Ane memutar tubuhnya kembali ke arah dapur untuk melaksanakan kegiatan yang sempat tertunda, membuat satu gelas cokelat panas dan satu cangkir kopi hitam dengan gula sedikit—ya, itulah kopi kesukaan Puan. Ane heran sendiri kenapa pria itu suka meminum kopi dengan gula yang menurut Ane tak menghilangkan rasa pahit kopi itu sama sekali.

Ane sudah mendudukkan diri di samping pria berkaos putih, namun kedatangan Ane seolah masih tak Puan sadari, nyatanya Puan masih tetap fokus pada layar MacBook nya.
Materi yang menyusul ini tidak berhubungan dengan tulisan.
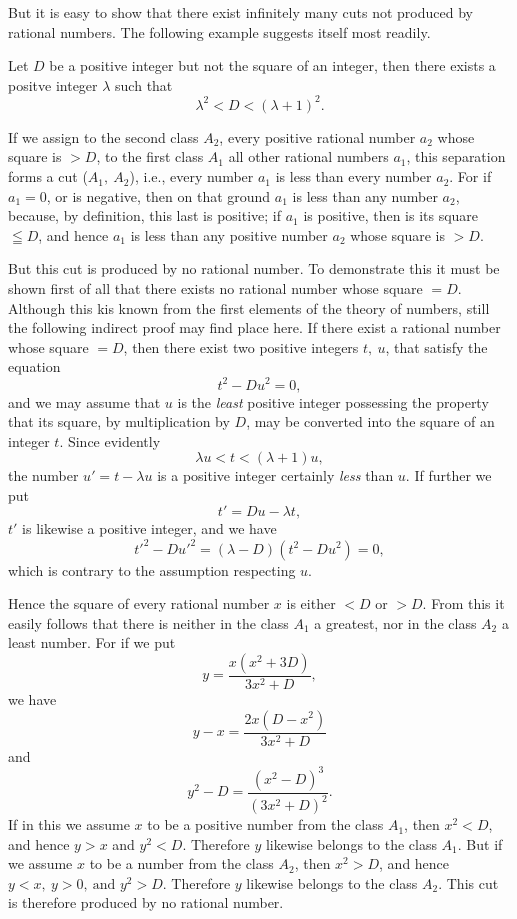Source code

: \documentclass[oneside,12pt]{book}
\begin{document}
But it is easy to show that there exist infinitely many cuts not produced by rational numbers. The following example suggests itself most readily. \par 

Let $D$ be a positive integer but not the square of an integer, then there exists a positve integer $\lambda$ such that 
$$\lambda^2<D<(\lambda+1)^2.$$ \par 

If we assign to the second class $A_2$, every positive rational number $a_2$ whose square is $>D$, to the first class $A_1$ all other rational numbers $a_1$, this separation forms a cut ($A_1,\ A_2$), i.e., every number $a_1$ is less than every number $a_2$. For if $a_1=0$, or is negative, then on that ground $a_1$ is less than any number $a_2$, because, by definition, this last is positive; if $a_1$ is positive, then is its square $\leqq D$, and hence $a_1$ is less than any positive number $a_2$ whose square is $>D$. \par 

But this cut is produced by no rational number. To demonstrate this it must be shown first of all that there exists no rational number whose square $=D$. Although this kis known from the first elements of the theory of numbers, still the following indirect proof may find place here. If there exist a rational number whose square $=D$, then there exist two positive integers $t,\ u$, that satisfy the equation 
$$t^2-Du^2=0,$$
and we may assume that $u$ is the \textit{least} positive integer possessing the property that its square, by multiplication by $D$, may be converted into the square of an integer $t$. Since evidently
$$\lambda u<t<(\lambda +1)u,$$
the number $u'=t-\lambda u$ is a positive integer certainly \textit{less} than $u$. If further we put 
$$t'=Du-\lambda t,$$
$t'$ is likewise a positive integer, and we have
$$t'^2-Du'^2=(\lambda -D)(t^2-Du^2)=0,$$
which is contrary to the assumption respecting $u$. \par 

Hence the square of every rational number $x$ is either $<D$ or $>D$. From this it easily follows that there is neither in the class $A_1$ a greatest, nor in the class $A_2$ a least number. For if we put 
$$y=\frac{x(x^2+3D)}{3x^2+D},$$
we have
$$y-x=\frac{2x(D-x^2)}{3x^2+D}$$
and 
$$y^2-D=\frac{(x^2-D)^3}{(3x^2+D)^2}.$$
If in this we assume $x$ to be a positive number from the class $A_1$, then $x^2<D$, and hence $y>x$ and $y^2<D$. Therefore $y$ likewise belongs to the class $A_1$. But if we assume $x$ to be a number from the class $A_2$, then $x^2>D$, and hence $y<x,\ y>0,\ \text{and } y^2>D$. Therefore $y$ likewise belongs to the class $A_2$. This cut is therefore produced by no rational number. \par 
\end{document}
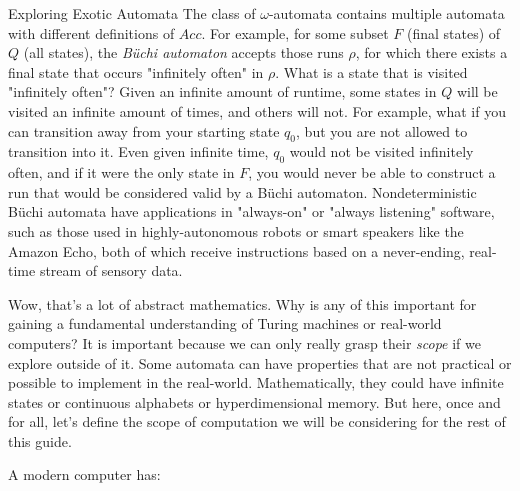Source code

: \begin{bluebox}{Exploring Exotic Automata}
    The class of $\omega$-automata contains multiple automata with different definitions of $Acc$. For example, for some subset $F$ (final states) of $Q$ (all states), the \textit{B\"{u}chi automaton} accepts those runs $\rho$, for which there exists a final state that occurs "infinitely often" in $\rho$. What is a state that is visited "infinitely often"? Given an infinite amount of runtime, some states in $Q$ will be visited an infinite amount of times, and others will not. For example, what if you can transition away from your starting state $q_0$, but you are not allowed to transition into it. Even given infinite time, $q_0$ would not be visited infinitely often, and if it were the only state in $F$, you would never be able to construct a run that would be considered valid by a B\"{u}chi automaton. Nondeterministic B\"{u}chi automata have applications in "always-on" or "always listening" software, such as those used in highly-autonomous robots or smart speakers like the Amazon Echo, both of which receive instructions based on a never-ending, real-time stream of sensory data.
        
    Wow, that's a lot of abstract mathematics. Why is any of this important for gaining a fundamental understanding of Turing machines or real-world computers? It is important because we can only really grasp their \textit{scope} if we explore outside of it. Some automata can have properties that are not practical or possible to implement in the real-world. Mathematically, they could have infinite states or continuous alphabets or hyperdimensional memory. But here, once and for all, let's define the scope of computation we will be considering for the rest of this guide.
        
    A modern computer has:
    

\end{bluebox}
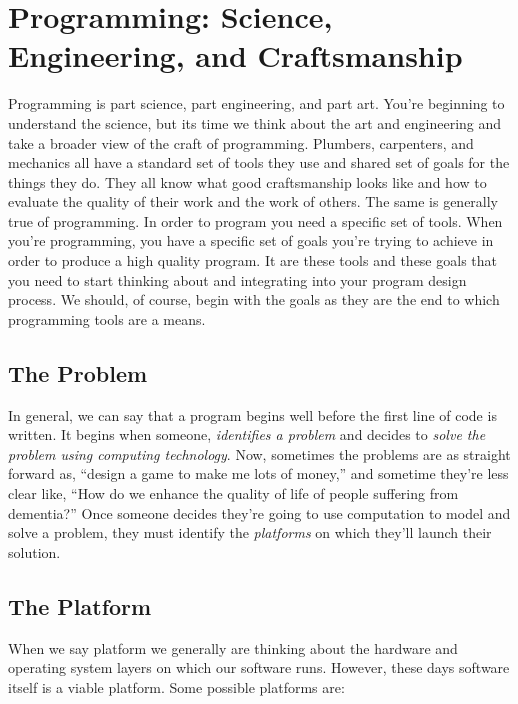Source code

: \documentclass[]{tufte-handout}
\begin{document}
\section{Programming: Science, Engineering, and Craftsmanship}

Programming is part science, part engineering, and part art.  You're beginning to understand the science, but its time we think about the art and engineering and take a broader view of the craft of programming.  Plumbers, carpenters, and mechanics all have a standard set of tools they use and shared set of goals for the things they do.  They all know what good craftsmanship looks like and how to evaluate the quality of their work and the work of others. The same is generally true of programming. In order to program you need a specific set of tools. When you're programming, you have a specific set of goals you're trying to achieve in order to produce a high quality program. It are these tools and these goals that you need to start thinking about and integrating into your program design process.  We should, of course, begin with the goals as they are the end to which programming tools are a means.  

\subsection{The Problem}

In general, we can say that a program begins well before the first line of code is written.  It begins when someone, \textit{identifies a problem} and decides to \textit{solve the problem using computing technology}.  Now, sometimes the problems are as straight forward as, ``design a game to make me lots of money,'' and sometime they're less clear like, ``How do we enhance the quality of life of people suffering from dementia?''  Once someone decides they're going to use computation to model and solve a problem, they must identify the \textit{platforms} on which they'll launch their solution.


\subsection{The Platform}

When we say platform we generally are thinking about the hardware and operating system layers on which our software runs. However, these days software itself is a viable platform.  Some possible platforms are:
\end{document}
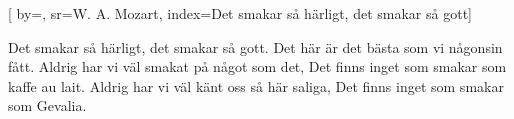 

[ 		%
	by={},					%
	sr={W. A. Mozart},					%
	index={Det smakar så härligt, det smakar så gott}]						%
	
\beginverse*						%
Det smakar så härligt, det smakar så gott.
Det här är det bästa som vi någonsin fått. 
Aldrig har vi väl smakat på något som det,
Det finns inget som smakar som kaffe au lait.
Aldrig har vi väl känt oss så här saliga,
Det finns inget som smakar som Gevalia.
\endverse							%

\endsong							%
“Khemm.” Ane berdeham, namun masih saja tak ada respon. Tangan Ane melayang, siap menepuk bahu Puan, namun ia urungkan niatnya saat mengingat kejadian kemarin—saat Puan terbangun karena Ane menepuk pundaknya keras, Ane tak berniat membuat pria itu marah saat ini. Tidak.

“Minum dulu, mumpung anget.” Sahut Ane sembari menaruh cangkir kopi di samping MacBook Puan.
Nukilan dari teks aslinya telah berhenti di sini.